YOUR TASK: Examine each line in the records below for the word "frame". Report how many lines contain it, and nothing else.
═══ SUPPLIED MATERIAL ═══
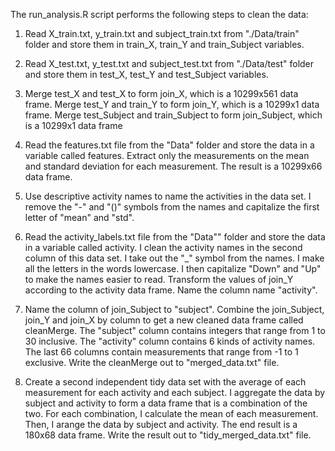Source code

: The run_analysis.R script performs the following steps to clean the data:


 1. Read X_train.txt, y_train.txt and subject_train.txt from "./Data/train" folder 
 and store them in train_X, train_Y and train_Subject variables.
    
 2. Read X_test.txt, y_test.txt and subject_test.txt from "./Data/test" folder 
 and store them in test_X, test_Y and test_Subject variables.
    
 3. Merge test_X and test_X to form join_X, which is a 10299x561 data frame. 
 Merge test_Y and train_Y to form join_Y, which is a 10299x1 data frame. 
 Merge test_Subject and train_Subject to form join_Subject, which is a 10299x1 data frame
    
 4. Read the features.txt file from the "Data" folder and store the data 
 in a variable called features. Extract only the measurements on the mean 
 and standard deviation for each measurement.  The result is a 10299x66 data frame.
    
 5. Use descriptive activity names to name the activities in the data set. 
 I remove the "-" and "()" symbols from the names and capitalize the first letter of "mean" and "std".
    
 6. Read the activity_labels.txt file from the "Data"" folder and store the data in a variable called activity.
 I clean the activity names in the second column of this data set. 
 I take out the "_" symbol from the names. 
 I make all the letters in the words lowercase. 
 I then capitalize "Down" and "Up" to make the names easier to read. 
 Transform the values of join_Y according to the activity data frame. 
 Name the column name "activity".
    
 7. Name the column of join_Subject to "subject". 
 Combine the join_Subject, join_Y and join_X by column to get a new cleaned data frame called cleanMerge. 
 The "subject" column contains integers that range from 1 to 30 inclusive. 
 The "activity" column contains 6 kinds of activity names. 
 The last 66 columns contain measurements that range from -1 to 1 exclusive. 
 Write the cleanMerge out to "merged_data.txt" file.
    
 8. Create a second independent tidy data set with the average of each measurement for each activity and each subject.
 I aggregate the data by subject and activity to form a data frame that is a combination of the two. 
 For each combination, I calculate the mean of each measurement. 
 Then, I arange the data by subject and activity. The end result is a 180x68 data frame. Write the result out to       "tidy_merged_data.txt" file.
═══
THE ANSWER: 8